Autrefois, dans une entreprise, un collaborateur recevait une montre à l’occasion de ses 20 ans d’ancienneté. C’était une manière de reconnaître le sérieux et l’engagement. Un jeune ne veut pas attendre ainsi. Dès son deuxième jour de travail, il veut parler au patron et lui dire ce qui devrait changer. Les jeunes sont flexibles et mobiles, ils aiment l’authenticité et l’écoute.
Des générations avec des problèmes
Cependant, les jeunes ont des difficultés spécifiques.

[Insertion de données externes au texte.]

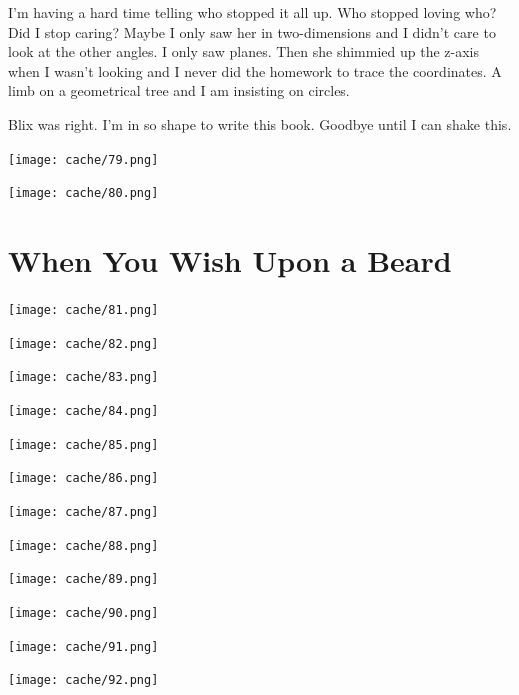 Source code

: \documentclass[12pt,twoside]{report}
\begin{document}
I'm having a hard time telling who stopped it all up.  Who stopped
loving who?  Did I stop caring?  Maybe I only saw her in
two-dimensions and I didn't care to look at the other angles.  I only
saw planes.  Then she shimmied up the z-axis when I wasn't looking and
I never did the homework to trace the coordinates.  A limb on a
geometrical tree and I am insisting on circles.

Blix was right.  I'm in so shape to write this book.  Goodbye until I
can shake this.

	\texttt{[image: cache/79.png]}

	\texttt{[image: cache/80.png]}

\newpage
\thispagestyle{empty}
\mbox{}
\newpage
\thispagestyle{empty}
\mbox{}
\cleartooddpage


\chapter{When You Wish Upon a Beard}
\vfill
\texttt{[image: cache/81.png]}
\vspace{4.6cm}
\newpage
\thispagestyle{empty}
\mbox{}
\clearpage


\vspace*{0.6cm} \texttt{[image: cache/82.png]}
\newpage

\vspace*{0.6cm} \texttt{[image: cache/83.png]}
\newpage

\vspace*{0.6cm} \texttt{[image: cache/84.png]}
\newpage

\vspace*{0.6cm} \texttt{[image: cache/85.png]}
\newpage

\vspace*{0.6cm} \texttt{[image: cache/86.png]}
\newpage

\vspace*{0.6cm} \texttt{[image: cache/87.png]}
\newpage

\vspace*{0.6cm} \texttt{[image: cache/88.png]}
\newpage

\vspace*{0.6cm} \texttt{[image: cache/89.png]}
\newpage

\vspace*{0.6cm} \texttt{[image: cache/90.png]}
\newpage

\vspace*{0.6cm} \texttt{[image: cache/91.png]}
\newpage

\vspace*{0.6cm} \texttt{[image: cache/92.png]}
\newpage
\end{document}
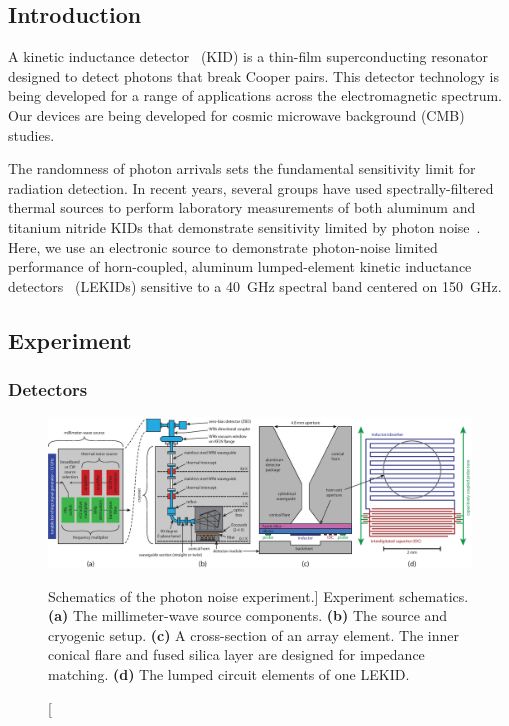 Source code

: \subsection{Introduction}

A kinetic inductance detector~\autocite{Day2003Nature} (KID) is a thin-film superconducting resonator designed to detect photons that break Cooper pairs.
This detector technology is being developed for a range of applications across the electromagnetic spectrum.
Our devices are being developed for cosmic microwave background (CMB) studies.

The randomness of photon arrivals sets the fundamental sensitivity limit for radiation detection.
In recent years, several groups have used spectrally-filtered thermal sources to perform laboratory measurements of both aluminum and titanium nitride KIDs that demonstrate sensitivity limited by photon noise~\autocite{Yates2011APL,Janssen2013APL,Mauskopf2014JLTP,deVisser2014NatComm,Hubmayr2015APL}.
Here, we use an electronic source to demonstrate photon-noise limited performance of horn-coupled, aluminum lumped-element kinetic inductance detectors~\autocite{Doyle2010SPIE} (LEKIDs) sensitive to a \SI{40}{GHz} spectral band centered on \SI{150}{GHz}.


\subsection{Experiment}

\subsubsection{Detectors}

\begin{figure}[htb]
\centering
\includegraphics[width=\textwidth]{sensitivity/experiment.eps}
\caption
[Schematics of the photon noise experiment.]
{
Experiment schematics.
\textbf{(a)} The millimeter-wave source components.
\textbf{(b)} The source and cryogenic setup.
\textbf{(c)} A cross-section of an array element. The inner conical flare and fused silica layer are designed for impedance matching.
\textbf{(d)} The lumped circuit elements of one LEKID.
}
\label{fig:measuring.experiment}
\end{figure}

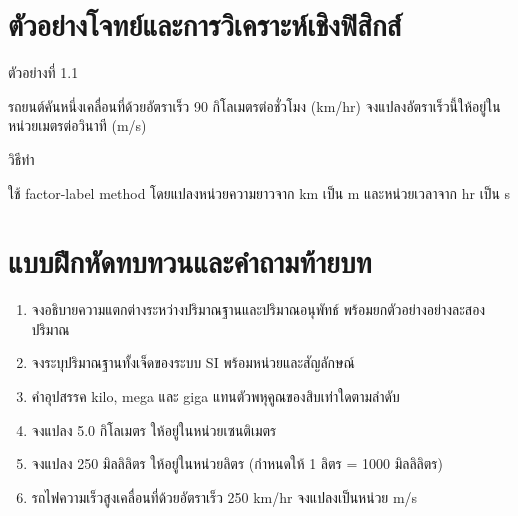 \section{ตัวอย่างโจทย์และการวิเคราะห์เชิงฟิสิกส์}

\begin{examplebox}
ตัวอย่างที่ 1.1

รถยนต์คันหนึ่งเคลื่อนที่ด้วยอัตราเร็ว 90 กิโลเมตรต่อชั่วโมง (km/hr) จงแปลงอัตราเร็วนี้ให้อยู่ในหน่วยเมตรต่อวินาที (m/s)

วิธีทำ

ใช้ factor-label method โดยแปลงหน่วยความยาวจาก km เป็น m และหน่วยเวลาจาก hr เป็น s
\end{examplebox}

\section{แบบฝึกหัดทบทวนและคำถามท้ายบท}

\begin{enumerate}
    \item จงอธิบายความแตกต่างระหว่างปริมาณฐานและปริมาณอนุพัทธ์ พร้อมยกตัวอย่างอย่างละสองปริมาณ
    \item จงระบุปริมาณฐานทั้งเจ็ดของระบบ SI พร้อมหน่วยและสัญลักษณ์
    \item คำอุปสรรค kilo, mega และ giga แทนตัวพหุคูณของสิบเท่าใดตามลำดับ
    \item จงแปลง 5.0 กิโลเมตร ให้อยู่ในหน่วยเซนติเมตร
    \item จงแปลง 250 มิลลิลิตร ให้อยู่ในหน่วยลิตร (กำหนดให้ 1 ลิตร = 1000 มิลลิลิตร)
    \item รถไฟความเร็วสูงเคลื่อนที่ด้วยอัตราเร็ว 250 km/hr จงแปลงเป็นหน่วย m/s
\end{enumerate}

Les jeunes ont souvent une mauvaise estime d’eux-mêmes. Ils ont été éduqués comme des enfants-rois et ont été seuls pour définir qui ils sont et ce qu’ils aiment. Sans normes extérieures, ils ne savent pas s’évaluer et ils développent une mauvaise estime d’eux-mêmes. Ils cherchent sur internet l’estime que les adultes ne leur ont pas donnée. Mais internet les humilie.
Les jeunes peinent à gérer le stress. Internet leur permet d’obtenir immédiatement ce qu’ils désirent. Les réseaux sociaux leur permettent d’arrêter instantanément des relations qui ne les intéressent plus. Ils les enferment aussi dans des sortes de « bulles » où les jeunes ne rencontrent que des interlocuteurs qui pensent comme eux. Du coup, parce qu’ils ne sont plus confrontés à d’autres opinions, ils imaginent que tout le monde pense comme eux. Ils peinent à gérer les relations : lorsque le patron leur demande de faire autrement, ils se sentent incompris et décident de démissionner.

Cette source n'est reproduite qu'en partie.